Directions for this task:
How many lines below include the string "InnodbLogBufferSize"? State the number alone.

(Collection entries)
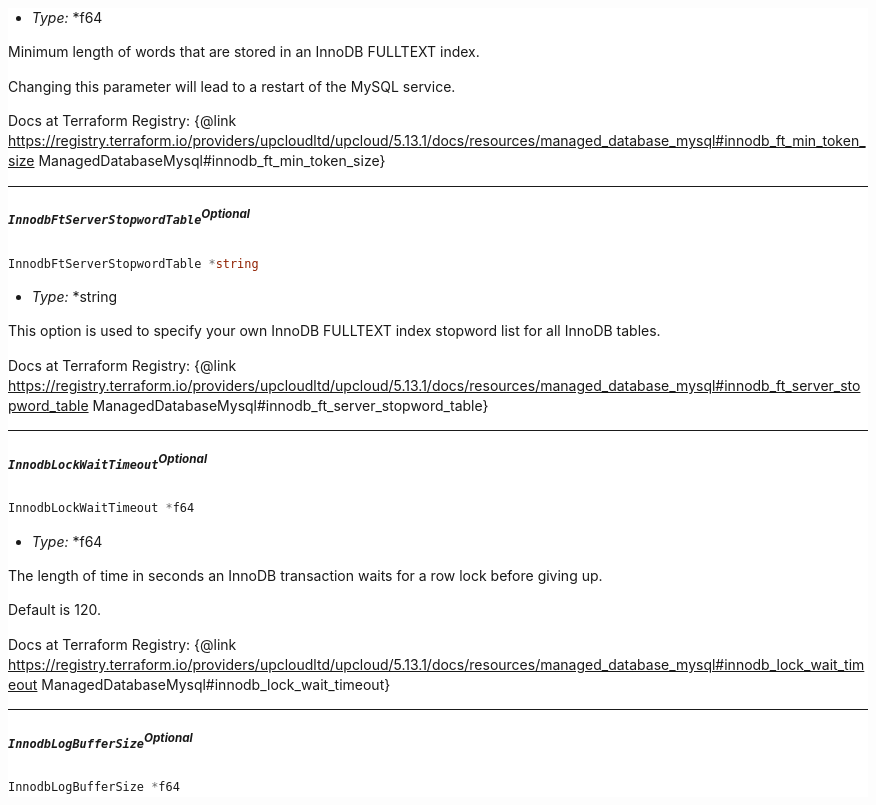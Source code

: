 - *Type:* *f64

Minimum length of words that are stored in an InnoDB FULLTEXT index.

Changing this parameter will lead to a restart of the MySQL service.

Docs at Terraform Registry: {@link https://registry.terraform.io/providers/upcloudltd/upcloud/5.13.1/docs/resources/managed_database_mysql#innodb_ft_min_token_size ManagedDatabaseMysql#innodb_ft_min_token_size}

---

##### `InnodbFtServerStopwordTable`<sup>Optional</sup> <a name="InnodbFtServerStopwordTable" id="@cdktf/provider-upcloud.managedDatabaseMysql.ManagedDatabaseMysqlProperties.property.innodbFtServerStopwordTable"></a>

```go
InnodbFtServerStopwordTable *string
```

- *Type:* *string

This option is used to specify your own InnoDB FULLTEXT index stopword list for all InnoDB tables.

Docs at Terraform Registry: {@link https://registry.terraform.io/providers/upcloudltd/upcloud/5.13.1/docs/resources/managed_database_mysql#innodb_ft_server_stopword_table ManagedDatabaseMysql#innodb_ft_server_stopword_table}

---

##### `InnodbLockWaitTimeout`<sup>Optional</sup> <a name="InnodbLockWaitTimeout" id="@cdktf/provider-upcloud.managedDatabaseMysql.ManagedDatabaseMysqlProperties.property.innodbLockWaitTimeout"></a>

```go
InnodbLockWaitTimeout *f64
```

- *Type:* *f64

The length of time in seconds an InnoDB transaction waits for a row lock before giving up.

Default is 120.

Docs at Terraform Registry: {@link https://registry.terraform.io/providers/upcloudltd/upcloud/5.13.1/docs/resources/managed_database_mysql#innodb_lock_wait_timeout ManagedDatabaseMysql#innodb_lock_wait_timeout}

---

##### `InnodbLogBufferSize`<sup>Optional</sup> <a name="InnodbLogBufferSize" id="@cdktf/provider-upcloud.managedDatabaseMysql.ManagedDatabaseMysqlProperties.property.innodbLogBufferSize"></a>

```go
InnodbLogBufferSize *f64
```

Answer box:
2